I should be used to this feeling because it has come over me every year for the past five years. But it doesn't make it any easier. The tears just keep coming. You see, I am technically two different types of mommy. In the summer, I get to experience stay-at-home mommyhood. But then, just as soon as I am really getting used to my new schedule and having my little men all to myself, -- wham! -- it's time to go back to work again.
Don't get me wrong; I love my job most days. I am aware that I am quite fortunate to be able to even have a job that offers two months off (no, we do not have three months off as urban legend would suggest!). But I miss those little boys. Desperately.

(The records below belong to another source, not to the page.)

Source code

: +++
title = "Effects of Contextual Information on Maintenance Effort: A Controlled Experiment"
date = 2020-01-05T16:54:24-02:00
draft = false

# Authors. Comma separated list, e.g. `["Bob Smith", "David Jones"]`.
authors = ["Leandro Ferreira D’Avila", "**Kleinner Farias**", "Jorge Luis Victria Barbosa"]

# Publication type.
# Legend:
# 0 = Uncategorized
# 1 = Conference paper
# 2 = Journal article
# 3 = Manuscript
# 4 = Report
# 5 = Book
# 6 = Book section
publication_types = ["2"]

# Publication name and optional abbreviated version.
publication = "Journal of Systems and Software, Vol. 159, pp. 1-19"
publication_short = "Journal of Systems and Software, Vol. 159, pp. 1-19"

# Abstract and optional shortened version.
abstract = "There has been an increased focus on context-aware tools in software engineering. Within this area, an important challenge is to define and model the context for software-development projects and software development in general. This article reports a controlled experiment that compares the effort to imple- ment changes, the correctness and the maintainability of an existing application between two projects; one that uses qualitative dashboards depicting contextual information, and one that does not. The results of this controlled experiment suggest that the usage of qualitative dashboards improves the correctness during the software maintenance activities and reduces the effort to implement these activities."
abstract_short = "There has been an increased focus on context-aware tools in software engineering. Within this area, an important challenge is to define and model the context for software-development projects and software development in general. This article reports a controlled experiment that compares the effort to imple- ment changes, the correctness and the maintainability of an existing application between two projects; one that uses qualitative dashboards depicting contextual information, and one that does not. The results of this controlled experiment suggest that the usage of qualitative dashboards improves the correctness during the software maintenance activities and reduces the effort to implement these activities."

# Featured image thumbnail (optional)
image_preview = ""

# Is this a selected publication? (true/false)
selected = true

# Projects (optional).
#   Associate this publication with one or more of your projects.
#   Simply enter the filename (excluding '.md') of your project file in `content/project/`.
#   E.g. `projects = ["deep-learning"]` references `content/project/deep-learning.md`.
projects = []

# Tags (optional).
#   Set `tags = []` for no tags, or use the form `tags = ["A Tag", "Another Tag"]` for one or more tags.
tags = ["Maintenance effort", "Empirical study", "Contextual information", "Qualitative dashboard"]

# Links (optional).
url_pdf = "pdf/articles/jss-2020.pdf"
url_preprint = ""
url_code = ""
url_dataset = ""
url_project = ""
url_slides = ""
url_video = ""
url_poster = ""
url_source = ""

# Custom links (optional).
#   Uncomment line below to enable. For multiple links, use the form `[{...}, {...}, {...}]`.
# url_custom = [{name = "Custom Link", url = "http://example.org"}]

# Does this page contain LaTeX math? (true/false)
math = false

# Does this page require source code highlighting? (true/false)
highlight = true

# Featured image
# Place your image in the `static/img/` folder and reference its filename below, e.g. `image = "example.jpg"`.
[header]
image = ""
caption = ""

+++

Somehow, the day before I return to work, all of the whines, temper tantrums, and messiness in the world mean nothing, and I only want to spend a few more precious days with my children...just us, playing together and relaxing on our lazy summer days, doing what we want, when we want. I realize I am not actually leaving my children; after all, I will pick them up every afternoon as per our usual school schedule. But it won't be the same. I will be preoccupied with all of the work I still have to do well beyond my "workday," Peanut will be starting kindergarten (!) and he will have his own brand new preoccupations, and Pumpkin will be read to and put down for naps by his babysitter and not his mommy.
Once I get back into the swing of things, I'll be okay. But I am never good at change, and these little boys of mine just change so darn fast. So excuse me while I relish the memories of these happy summer days that are gone way too soon with tissues in hand. I have to morph into Working Mommy tomorrow, and tissues will be a required part of the uniform for the first few days.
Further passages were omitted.